The King had been due to play a major role in the final part of the negotiations – though there was no suggestion he would have taken part in the talks.
The move could have been interpreted as the King giving his blessing to the negotiations or even endorsing the deal if it had been concluded this morning, however it was cancelled yesterday.
There were also talks about calling the potential deal the “Windsor Agreement”.
Read more: What is the Northern Ireland Protocol and why does it matter?
PM ‘naive’ to ‘drag King into hugely controversial political issue’

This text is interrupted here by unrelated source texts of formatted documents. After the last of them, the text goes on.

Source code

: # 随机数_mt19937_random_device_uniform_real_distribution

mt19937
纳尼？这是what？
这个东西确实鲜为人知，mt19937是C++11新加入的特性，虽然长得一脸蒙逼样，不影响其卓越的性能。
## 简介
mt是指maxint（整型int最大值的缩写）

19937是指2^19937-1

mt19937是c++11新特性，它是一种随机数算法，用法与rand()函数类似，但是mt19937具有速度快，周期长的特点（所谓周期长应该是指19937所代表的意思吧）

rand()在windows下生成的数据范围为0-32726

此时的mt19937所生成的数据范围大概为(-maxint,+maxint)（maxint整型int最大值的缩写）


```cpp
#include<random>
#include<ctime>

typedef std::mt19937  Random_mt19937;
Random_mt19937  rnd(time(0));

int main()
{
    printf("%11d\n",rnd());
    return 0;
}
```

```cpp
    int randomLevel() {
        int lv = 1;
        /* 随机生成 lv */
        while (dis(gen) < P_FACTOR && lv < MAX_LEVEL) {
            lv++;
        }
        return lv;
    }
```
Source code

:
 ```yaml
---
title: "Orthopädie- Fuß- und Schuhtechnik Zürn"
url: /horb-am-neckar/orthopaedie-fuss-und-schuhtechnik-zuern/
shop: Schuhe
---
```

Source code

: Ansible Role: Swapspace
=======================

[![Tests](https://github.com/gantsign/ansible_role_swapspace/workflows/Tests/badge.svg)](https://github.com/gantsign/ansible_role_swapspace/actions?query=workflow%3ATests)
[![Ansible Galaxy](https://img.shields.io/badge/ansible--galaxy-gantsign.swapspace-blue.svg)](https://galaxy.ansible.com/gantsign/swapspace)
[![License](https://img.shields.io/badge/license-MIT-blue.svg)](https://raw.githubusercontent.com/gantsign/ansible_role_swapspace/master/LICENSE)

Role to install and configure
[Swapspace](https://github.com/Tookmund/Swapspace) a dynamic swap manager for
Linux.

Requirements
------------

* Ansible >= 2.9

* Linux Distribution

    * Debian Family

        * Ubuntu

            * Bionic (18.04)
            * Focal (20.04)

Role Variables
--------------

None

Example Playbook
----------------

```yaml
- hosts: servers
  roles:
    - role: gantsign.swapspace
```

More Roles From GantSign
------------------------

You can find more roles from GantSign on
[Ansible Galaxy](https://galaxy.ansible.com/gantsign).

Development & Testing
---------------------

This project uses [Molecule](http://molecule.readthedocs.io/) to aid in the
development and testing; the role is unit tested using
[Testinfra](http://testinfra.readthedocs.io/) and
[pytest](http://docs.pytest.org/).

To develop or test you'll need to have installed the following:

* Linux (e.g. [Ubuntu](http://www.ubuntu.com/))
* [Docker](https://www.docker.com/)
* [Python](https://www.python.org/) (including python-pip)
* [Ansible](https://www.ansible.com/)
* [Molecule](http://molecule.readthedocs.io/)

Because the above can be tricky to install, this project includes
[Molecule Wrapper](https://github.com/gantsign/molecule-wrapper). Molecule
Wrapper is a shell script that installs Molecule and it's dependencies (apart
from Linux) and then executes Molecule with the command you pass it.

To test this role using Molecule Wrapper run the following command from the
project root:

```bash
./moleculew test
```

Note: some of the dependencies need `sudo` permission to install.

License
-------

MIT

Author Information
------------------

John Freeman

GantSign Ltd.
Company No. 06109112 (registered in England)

DUP MP Sammy Wilson said any Windsor rendezvous with the EU leader would have been “a cynical use” of the King’s position and would have been seen in Unionist circles as the sovereign endorsing the deal.
He branded Mr Sunak “naive” and accused him of “dragging the King into a hugely controversial political issue”.
“The only conclusion we can come to is he [Mr Sunak] knows that in these negotiations he hasn’t achieved the objectives he set out for himself and his own party,” Mr Wilson told Sky News.
“Nor has he achieved the promises that he had made to ourselves and was now trying to get the King to pull the thing over the line for him.”